General News of Thursday, 5 December 2002

Source: .

Vice President Ordained

Vice President Aliu Mahama on Wednesday delivered a powerful sermon on God's demand on man to obey His laws and that of the nation and urged the Clergy to often link the message on righteousness to the Campaign for achieving greater discipline.

He called on Ghanaians to let their lights shine on the roads, at workplaces and wherever they might find themselves. Alhaji Mahama called for repentance from disobedience of the law and appealed to Christians to rescue the nation from perishing as a result of indiscipline.

The Vice President said these on the second day of the Methodist Crusade, organised jointly by the Church and the United Kingdom-based Evangelist Dr Lawrence Tetteh, at the Independence Square, Accra.

The message, backed with several quotations from the Bible, was received with spontaneous applauds and crowned with a standing ovation. Dr Samuel Asante-Antwi, Presiding Bishop of the Methodist Church, asked permission from Moslem Leaders and conferred the title of Evangelist on the Vice President for his knowledge about the Bible.

Vice President Mahama said: "Throughout the history of God's people as is recorded in the Bible, the Lord God always made rules for His people as a means of creating and keeping the uniqueness, cohesiveness and orderliness of the society."

He referred to the 10 commandments as one of those set of rules, adding that because God abhors indiscipline he deported Adam and Eve from the Garden of Eden when they flouted His law.

Alhaji Mahama, therefore, exhorted Christians to obey the law not only in Church but everywhere they found themselves, saying that they should be mindful of God's omnipresent nature, which no one could hide from.

The Vice President said it was untenable for Christians to do the wrong thing with the excuse that it was difficult to be upright under harsh socio-economic conditions.

He said: "I wonder if Jesus would accept that excuse. Indeed, God knows about the pain in uprightness. He says in Hebrews 12:11 that, for the moment of discipline seems painful rather than pleasant; later it yields peaceful fruit of righteousness to those who have been trained for it'."

Vice President Mahama stressed that there was reward in being disciplined and said God subscribed success, blessings and prosperity of any individual or nation to the ability to do His bidding.

"Indeed, it is written in Deuteronomy Chapter 28 that, 'if you obey the voice of the Lord your God, being careful to do all his commandments, which I command you this day, the Lord your God will set you high above all the nations of the earth,'" he said.

Ahhaji Mahama commended Christians for their tolerance, which according to him enabled different denominations to worship on the same premises, and urged other religious groups to emulate the example for peace.

He also applauded organisations that were championing the Greater Discipline Campaign and 12 individuals who wrote to his office to offer suggestions to make it successful. He asked for what he termed 'a spiritual warfare' to enable the nation to reap the benefits endowed her by God.

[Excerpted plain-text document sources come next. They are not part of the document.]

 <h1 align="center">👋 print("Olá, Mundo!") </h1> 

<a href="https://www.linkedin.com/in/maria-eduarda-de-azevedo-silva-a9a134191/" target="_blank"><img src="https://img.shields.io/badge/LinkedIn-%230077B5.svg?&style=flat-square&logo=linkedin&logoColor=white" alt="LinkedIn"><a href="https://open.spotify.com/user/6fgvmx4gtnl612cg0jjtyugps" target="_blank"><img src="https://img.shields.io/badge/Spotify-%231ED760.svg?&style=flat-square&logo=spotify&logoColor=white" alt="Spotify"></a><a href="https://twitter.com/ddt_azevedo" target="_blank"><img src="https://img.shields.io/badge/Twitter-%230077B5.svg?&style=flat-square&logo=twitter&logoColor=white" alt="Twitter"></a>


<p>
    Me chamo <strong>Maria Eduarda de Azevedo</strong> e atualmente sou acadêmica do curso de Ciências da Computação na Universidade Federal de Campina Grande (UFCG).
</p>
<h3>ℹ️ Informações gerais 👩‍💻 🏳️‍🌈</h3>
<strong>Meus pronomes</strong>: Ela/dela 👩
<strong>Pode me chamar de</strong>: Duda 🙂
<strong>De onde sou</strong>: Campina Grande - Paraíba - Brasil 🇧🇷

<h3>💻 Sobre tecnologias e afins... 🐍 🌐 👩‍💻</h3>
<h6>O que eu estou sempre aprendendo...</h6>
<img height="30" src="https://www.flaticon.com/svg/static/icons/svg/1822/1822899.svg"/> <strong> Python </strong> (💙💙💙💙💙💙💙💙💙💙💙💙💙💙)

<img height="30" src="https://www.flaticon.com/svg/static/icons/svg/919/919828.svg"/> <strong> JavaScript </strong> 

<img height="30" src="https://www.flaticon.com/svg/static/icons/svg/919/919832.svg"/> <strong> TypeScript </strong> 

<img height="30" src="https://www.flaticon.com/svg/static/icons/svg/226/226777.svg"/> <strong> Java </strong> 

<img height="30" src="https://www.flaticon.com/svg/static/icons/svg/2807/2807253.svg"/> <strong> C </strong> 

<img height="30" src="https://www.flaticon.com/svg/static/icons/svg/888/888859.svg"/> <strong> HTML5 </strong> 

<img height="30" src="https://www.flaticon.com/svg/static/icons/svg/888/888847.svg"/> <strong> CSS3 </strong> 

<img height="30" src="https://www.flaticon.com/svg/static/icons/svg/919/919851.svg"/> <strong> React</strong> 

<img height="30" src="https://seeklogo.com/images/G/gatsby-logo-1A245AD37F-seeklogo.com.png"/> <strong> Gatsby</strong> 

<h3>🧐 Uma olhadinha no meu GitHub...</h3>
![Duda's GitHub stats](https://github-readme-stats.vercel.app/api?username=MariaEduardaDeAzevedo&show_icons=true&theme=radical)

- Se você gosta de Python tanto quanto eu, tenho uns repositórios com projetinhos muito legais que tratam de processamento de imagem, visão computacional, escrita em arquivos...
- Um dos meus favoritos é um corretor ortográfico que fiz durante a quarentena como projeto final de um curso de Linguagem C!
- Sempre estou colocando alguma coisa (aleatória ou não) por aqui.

Dr Tetteh in a message interspersed with songs, asked Ghanaians not to rely on humans for solutions to their problems, but on God, who had the ability to perform what was humanly impossible.

He urged politicians to also turn to God for direction and called on aggrieved Ghanaians to release their pains as a sacrifice to ensure national reconciliation. The joyous mood at the Crusade, attended by a large congregation, including Methodists priests and leaders of other churches, was kept alive with Methodist hymns and popular gospel music from the John Teye Memorial School Band and other groups.